BEGIN THE INPUT

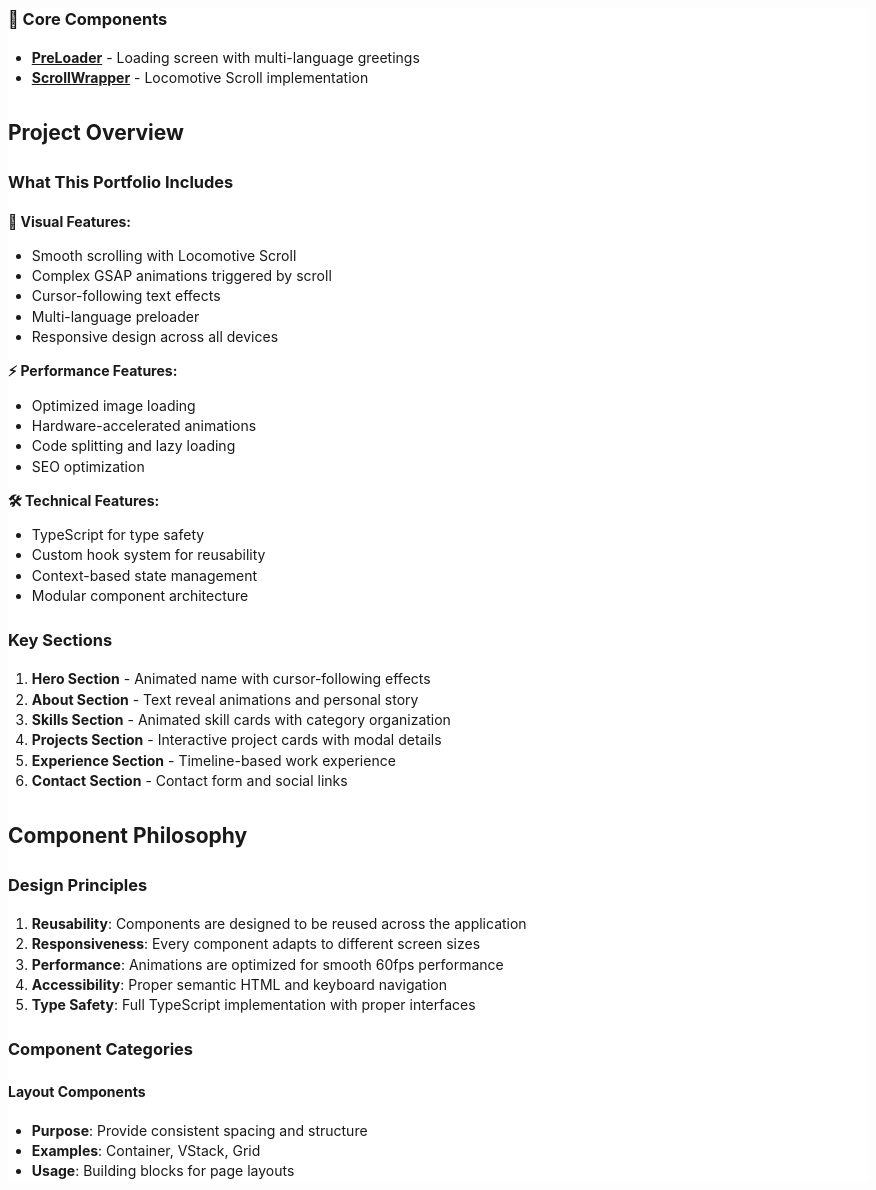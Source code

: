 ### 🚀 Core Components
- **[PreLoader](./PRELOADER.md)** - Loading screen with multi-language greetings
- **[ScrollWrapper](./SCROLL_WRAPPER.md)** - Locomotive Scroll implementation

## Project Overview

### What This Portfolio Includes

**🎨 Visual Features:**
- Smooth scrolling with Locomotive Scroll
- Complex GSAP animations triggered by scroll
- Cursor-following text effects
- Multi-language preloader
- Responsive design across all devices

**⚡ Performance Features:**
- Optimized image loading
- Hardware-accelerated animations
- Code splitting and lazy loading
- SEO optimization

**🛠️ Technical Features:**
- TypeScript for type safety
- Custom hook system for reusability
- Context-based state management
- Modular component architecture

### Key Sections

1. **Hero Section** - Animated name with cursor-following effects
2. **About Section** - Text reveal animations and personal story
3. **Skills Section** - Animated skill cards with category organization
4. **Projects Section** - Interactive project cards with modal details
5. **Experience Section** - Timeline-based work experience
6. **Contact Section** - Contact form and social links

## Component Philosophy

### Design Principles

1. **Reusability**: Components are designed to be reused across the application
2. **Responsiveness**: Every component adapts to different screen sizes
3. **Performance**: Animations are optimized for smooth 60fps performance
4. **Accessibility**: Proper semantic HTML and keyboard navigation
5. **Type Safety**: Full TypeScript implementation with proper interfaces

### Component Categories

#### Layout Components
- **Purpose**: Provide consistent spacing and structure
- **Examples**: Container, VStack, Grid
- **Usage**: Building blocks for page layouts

END THE INPUT

[WORK TO BE COMPLETED] Take the records above and return, word for word, only the lines that fall from the line with "### Key Sections" to the line with "#### Layout Components", both of them included.

[ANSWER FOR THIS EXERCISE]
### Key Sections

1. **Hero Section** - Animated name with cursor-following effects
2. **About Section** - Text reveal animations and personal story
3. **Skills Section** - Animated skill cards with category organization
4. **Projects Section** - Interactive project cards with modal details
5. **Experience Section** - Timeline-based work experience
6. **Contact Section** - Contact form and social links

## Component Philosophy

### Design Principles

1. **Reusability**: Components are designed to be reused across the application
2. **Responsiveness**: Every component adapts to different screen sizes
3. **Performance**: Animations are optimized for smooth 60fps performance
4. **Accessibility**: Proper semantic HTML and keyboard navigation
5. **Type Safety**: Full TypeScript implementation with proper interfaces

### Component Categories

#### Layout Components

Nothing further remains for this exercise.